Outage Recovery With Ansible

It has been a while since the last post here, so I planned to come in and write about a cool ESLint configuration tool I found, but instead was greeted with a pleasant 502 Bad Gateway message from Nginx.

Initial Investigations

The AWS EC2 instance was still running fine, but the Node.js process serving up the blog was no longer running. I could tell this by ssh'ing into the box and typing pm2 list, and then seeing that no apps were listed. I hadn't touched the box in the last three months, so I really wasn't sure what state it was in. Before spending a lot more time at this point to figure out what happened, I decided to fix it and then investigate more later.

Ansible

Luckily, I had used Ansible to provision the EC2 instance. If you're not familiar, Ansible is a system orchestration, configuration management, and app deployment tool. It is similar to Chef, but unlike Chef, Ansible is agentless, so you don't need to install anything special on the target machine for it to work. It uses declarative configuration files (Ansible calls them "playbooks") which are designed to be idempotent, meaning they can be run once on a bare box to set it up the way you want it, and then again over and over to make sure it stays the way you want it. You basically just describe the state of the system that you want, and Ansible is smart enough to know what needs to be done to make the system match that desired state.

Fast-acting Relief

Because Ansible playbooks are declarative, all I needed to do was run the same command I used to set up the machine to begin with, and the blog was back up-and-running. The whole process from discovering the outage to bringing the site back online took about 5 minutes.

Lessons Learned

I still don't know exactly what happened to cause the site to go down, but I have identified a few things I should improve:

  • Monitoring. It's not acceptable that I stumbled across the outage on my own after being down for a few days. PM2 and Keymetrics should have alerted me to the problem, so I need to figure out why they didn't.

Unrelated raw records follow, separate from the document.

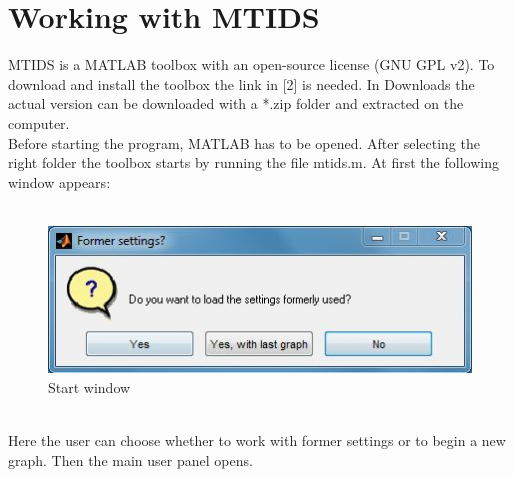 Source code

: \documentclass[12pt]{report}
\begin{document}
\chapter{Working with MTIDS}
MTIDS is a MATLAB toolbox with an open-source license (GNU GPL v2). To download and install the toolbox the link in [2] is needed. In Downloads the actual version can be downloaded with a *.zip folder and extracted on the computer.\\
Before starting the program, MATLAB has to be opened. After selecting the right folder the toolbox starts by running the file mtids.m. At first the following window appears:\\
\\
\begin{figure}[h]
\centering
\includegraphics[scale=1.0]{startwindow}
\caption{Start window}
\label{FIG:abb5}
\end{figure}
\\
Here the user can choose whether to work with former settings or to begin a new graph. Then the main user panel opens.\\
\\
\end{document}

  • Maintenance. After SSH'ing into the EC2 instance, I realized there are a lot of outdated packages, including some security updates. I should create and follow a plan to periodically update these packages.

  • Memory. Specifically, I shouldn't need to rely on my brain to remember the necessary commands. I hadn't touched Ansible in a few months, and I couldn't exactly remember the structure of the command that I needed to execute. I should keep some better notes and instructions for myself.

Summary

It's best not to rely on PM2 and assume that all is running fine on your web apps. Make sure your monitoring is set up and working, and use something like Ansible to configure and provision your infrastructure. When your site goes down, you'll be able to get it back up and running quickly, even if you don't know exactly what went wrong in the first place. Be on the lookout for a post discussing the nitty-gritty of how to use Ansible.